[Date Prev][Date Next][Thread Prev][Thread Next][Date Index][Thread Index]

Re: Domain Names and Trademarks




Mr. Lovell wrote:

>This seems to be a semantic difference in statistical terms, i.e.,
>"mean,"
>"median," and "mode."  The "mode" in terms of hits would clearly be
>yahoo
>and the like, but in terms of the "mean" of general usage KathrynKL is 
>probably right.

My point is that commercial use is significant so that rules regarding the
DNS should acknowledge the necessity for brand protection.  I
simultaneously acknoweldge that there is substantial non-commercial use of
the Net and that a consensus position could take the form of totally
non-commercial name spaces with different registration and dispute
resolution procedures.





>
>And as it happens, Alta Vista had to buy the altavista.com domain name
>from a previous registrant for some $2.3 million, as I recall from the
>public accounts.  Evidently the original registrant had a legitimate
>right to the name in the trademark sense, and was in no sense a cyber-
>squatter, but yet so much mileage is put on the issue of a company 
>being able to use its very own name as a domain name that we get these
>ridiculous situations. 


This was a special situation.  DEC (in retrospect, foolishly) didn't take
into account that in many cases, domain name and brand become synonymous.
They put their search engine at altavista.dec.com, rather than starting
with a brand new SLD.  Once it became apparent that people were looking for
ALTAVISTA at altavista.com, and the relationship broke down between DEC and
Altavista, DEC was over a barrel.  

I don't blame NSI for this one and you're right, this was not a piracy
situation.  You cannot protect all people all the time from their own bad
decisions.




  if Network Solutions had kept .com to mean commercial,
>.org to mean a non-profit organization, things would have been better,
>and
>I agree. 

Except for-profit registries are not motivated to enforce rules.  

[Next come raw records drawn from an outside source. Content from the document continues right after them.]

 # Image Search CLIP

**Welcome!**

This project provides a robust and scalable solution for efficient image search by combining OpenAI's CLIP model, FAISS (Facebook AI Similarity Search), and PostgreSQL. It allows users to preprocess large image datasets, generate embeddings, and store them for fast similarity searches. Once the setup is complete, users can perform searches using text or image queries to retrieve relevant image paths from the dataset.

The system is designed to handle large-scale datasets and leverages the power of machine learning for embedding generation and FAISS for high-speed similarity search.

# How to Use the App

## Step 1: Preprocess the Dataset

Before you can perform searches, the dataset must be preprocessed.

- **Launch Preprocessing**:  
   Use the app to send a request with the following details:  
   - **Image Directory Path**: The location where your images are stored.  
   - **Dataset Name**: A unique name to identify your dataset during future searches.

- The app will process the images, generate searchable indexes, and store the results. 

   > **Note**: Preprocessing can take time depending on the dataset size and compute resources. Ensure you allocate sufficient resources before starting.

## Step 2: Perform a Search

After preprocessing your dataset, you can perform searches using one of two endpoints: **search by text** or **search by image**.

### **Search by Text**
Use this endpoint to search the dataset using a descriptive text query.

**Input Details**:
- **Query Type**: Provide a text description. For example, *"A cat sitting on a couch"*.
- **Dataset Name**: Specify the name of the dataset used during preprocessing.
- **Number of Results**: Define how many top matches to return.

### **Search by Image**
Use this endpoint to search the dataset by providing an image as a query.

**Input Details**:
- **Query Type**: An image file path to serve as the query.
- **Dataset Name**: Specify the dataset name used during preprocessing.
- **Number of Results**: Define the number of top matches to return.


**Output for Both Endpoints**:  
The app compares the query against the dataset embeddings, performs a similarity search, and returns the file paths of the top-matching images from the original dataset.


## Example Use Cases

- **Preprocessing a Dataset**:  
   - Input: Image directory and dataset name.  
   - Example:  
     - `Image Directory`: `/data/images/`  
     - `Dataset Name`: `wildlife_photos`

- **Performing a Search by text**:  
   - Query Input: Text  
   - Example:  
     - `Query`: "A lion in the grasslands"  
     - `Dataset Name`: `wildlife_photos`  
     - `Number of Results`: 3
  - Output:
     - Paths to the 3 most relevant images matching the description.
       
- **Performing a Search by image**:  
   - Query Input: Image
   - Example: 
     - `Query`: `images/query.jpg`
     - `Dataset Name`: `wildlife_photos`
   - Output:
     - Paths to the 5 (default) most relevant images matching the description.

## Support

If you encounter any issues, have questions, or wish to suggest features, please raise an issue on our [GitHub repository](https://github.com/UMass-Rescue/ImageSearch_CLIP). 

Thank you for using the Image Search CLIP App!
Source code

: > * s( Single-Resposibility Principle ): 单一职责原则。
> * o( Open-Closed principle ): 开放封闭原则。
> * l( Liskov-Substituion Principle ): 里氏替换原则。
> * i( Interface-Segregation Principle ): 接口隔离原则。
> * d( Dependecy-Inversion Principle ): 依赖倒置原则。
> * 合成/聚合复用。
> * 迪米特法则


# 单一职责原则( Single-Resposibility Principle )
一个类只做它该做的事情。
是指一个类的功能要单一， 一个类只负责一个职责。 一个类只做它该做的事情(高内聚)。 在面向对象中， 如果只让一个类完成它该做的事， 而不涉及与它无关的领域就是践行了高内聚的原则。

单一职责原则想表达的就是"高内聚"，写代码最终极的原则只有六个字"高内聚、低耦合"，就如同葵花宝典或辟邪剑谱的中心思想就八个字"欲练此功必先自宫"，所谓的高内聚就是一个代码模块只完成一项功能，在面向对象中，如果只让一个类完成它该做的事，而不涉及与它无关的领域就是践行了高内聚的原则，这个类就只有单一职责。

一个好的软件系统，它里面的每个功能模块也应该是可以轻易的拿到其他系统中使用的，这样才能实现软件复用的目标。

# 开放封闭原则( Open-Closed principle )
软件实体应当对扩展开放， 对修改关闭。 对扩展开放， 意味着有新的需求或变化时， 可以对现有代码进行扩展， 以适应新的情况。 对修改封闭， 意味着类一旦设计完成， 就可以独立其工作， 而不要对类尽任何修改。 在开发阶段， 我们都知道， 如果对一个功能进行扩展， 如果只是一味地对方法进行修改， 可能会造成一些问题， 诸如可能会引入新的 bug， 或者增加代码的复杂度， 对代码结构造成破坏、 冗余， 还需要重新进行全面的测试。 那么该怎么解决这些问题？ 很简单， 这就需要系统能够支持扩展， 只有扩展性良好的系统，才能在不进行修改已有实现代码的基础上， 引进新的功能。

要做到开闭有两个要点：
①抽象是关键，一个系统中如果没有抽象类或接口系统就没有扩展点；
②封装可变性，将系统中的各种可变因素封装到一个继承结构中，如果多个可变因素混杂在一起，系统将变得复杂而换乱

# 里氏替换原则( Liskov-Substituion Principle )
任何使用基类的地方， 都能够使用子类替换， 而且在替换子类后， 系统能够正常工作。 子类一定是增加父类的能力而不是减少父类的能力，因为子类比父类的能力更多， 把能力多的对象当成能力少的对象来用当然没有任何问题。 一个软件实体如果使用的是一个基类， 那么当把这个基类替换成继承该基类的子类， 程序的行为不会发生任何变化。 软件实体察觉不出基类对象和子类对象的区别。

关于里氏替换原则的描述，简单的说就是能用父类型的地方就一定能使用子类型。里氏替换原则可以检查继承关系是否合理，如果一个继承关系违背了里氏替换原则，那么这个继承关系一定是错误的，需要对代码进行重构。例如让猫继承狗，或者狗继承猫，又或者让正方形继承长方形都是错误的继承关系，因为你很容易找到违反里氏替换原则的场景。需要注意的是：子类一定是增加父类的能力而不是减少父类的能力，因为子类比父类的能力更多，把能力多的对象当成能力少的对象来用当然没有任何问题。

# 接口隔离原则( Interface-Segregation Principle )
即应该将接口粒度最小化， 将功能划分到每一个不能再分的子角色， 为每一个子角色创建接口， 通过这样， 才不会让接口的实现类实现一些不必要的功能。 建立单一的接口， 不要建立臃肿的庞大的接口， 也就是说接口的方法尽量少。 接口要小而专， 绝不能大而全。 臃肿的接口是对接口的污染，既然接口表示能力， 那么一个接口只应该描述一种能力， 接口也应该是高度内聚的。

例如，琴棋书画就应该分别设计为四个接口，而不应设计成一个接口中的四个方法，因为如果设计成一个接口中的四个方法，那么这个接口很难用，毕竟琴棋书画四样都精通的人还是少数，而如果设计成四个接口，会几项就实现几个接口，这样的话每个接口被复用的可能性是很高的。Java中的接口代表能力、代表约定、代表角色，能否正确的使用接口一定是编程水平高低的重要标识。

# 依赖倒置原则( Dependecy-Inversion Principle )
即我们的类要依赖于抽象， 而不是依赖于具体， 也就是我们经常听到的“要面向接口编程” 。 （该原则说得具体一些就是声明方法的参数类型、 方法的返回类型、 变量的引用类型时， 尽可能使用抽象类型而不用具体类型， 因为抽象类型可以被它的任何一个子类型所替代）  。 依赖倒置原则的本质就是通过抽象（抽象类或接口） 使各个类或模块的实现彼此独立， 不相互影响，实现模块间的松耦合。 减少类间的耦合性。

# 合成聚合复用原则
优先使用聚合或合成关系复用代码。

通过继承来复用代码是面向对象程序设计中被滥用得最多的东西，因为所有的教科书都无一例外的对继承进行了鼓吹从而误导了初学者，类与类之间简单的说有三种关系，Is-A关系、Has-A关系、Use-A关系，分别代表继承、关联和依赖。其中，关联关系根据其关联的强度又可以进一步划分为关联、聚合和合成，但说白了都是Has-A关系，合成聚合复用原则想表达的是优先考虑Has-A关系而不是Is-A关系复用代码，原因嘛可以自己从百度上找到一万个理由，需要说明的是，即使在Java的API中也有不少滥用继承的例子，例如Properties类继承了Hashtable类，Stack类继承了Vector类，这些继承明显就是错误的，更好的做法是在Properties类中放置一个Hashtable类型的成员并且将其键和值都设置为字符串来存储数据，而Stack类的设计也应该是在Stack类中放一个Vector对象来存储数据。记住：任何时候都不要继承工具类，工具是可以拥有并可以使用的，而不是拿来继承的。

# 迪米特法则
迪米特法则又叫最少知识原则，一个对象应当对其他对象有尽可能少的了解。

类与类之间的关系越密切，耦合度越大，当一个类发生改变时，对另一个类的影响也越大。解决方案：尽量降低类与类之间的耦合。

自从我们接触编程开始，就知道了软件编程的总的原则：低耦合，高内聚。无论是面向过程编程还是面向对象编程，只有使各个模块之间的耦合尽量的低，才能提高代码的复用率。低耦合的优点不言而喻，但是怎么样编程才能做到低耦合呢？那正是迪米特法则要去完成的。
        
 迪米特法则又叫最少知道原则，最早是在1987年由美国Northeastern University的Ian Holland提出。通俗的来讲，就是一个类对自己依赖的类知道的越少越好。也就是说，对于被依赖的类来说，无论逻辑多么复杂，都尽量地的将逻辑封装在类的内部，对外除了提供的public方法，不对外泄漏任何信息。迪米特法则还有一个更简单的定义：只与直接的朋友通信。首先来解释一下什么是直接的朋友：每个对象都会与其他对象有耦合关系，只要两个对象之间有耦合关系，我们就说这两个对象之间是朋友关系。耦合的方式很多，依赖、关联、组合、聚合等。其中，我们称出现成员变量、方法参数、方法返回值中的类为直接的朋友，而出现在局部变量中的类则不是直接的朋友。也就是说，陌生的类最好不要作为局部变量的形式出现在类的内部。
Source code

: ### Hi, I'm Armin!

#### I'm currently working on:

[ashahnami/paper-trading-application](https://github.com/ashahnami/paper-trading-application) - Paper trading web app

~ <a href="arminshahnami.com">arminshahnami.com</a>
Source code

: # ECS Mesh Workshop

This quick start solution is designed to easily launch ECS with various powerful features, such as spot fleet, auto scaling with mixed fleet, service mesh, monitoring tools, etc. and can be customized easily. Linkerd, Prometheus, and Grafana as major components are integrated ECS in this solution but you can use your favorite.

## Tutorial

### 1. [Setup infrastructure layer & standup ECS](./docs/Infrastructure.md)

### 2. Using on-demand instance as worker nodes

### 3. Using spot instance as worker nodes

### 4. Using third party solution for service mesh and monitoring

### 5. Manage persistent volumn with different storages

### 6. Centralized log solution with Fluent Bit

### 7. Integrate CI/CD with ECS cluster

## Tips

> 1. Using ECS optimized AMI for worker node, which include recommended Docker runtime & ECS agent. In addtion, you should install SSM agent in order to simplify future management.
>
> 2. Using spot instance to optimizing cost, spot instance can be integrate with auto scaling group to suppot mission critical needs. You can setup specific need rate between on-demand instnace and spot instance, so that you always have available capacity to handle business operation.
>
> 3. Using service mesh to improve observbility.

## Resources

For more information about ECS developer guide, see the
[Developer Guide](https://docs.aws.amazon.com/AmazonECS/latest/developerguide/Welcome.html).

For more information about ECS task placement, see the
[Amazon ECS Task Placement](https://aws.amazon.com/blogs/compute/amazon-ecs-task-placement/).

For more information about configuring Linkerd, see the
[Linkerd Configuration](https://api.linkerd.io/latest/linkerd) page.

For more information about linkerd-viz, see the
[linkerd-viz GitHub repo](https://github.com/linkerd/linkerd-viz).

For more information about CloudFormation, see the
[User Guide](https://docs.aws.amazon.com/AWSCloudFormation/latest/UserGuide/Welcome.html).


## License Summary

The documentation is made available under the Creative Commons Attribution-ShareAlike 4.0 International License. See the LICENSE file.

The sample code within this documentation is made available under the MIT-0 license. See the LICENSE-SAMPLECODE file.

(I would personally like to see four-letter domain names, one
>of
>which would be .porn -- we are not in Windows 3.1 any more -- that could 
>then easily be blocked.) However, what is to prevent anyone from
>registering 
>a non-commercial domain and then blatantly using it for commercial
>purposes? 

Rules which are enforced.


>Who wants to try to police the net?

Who wants to try to police newspapers, magazines, flea markets, television,
radio, carrier pigeon?  That is not an argument for the lack of rules and
rule-enforcement.

Nevertheless, I think we can come to some consensus.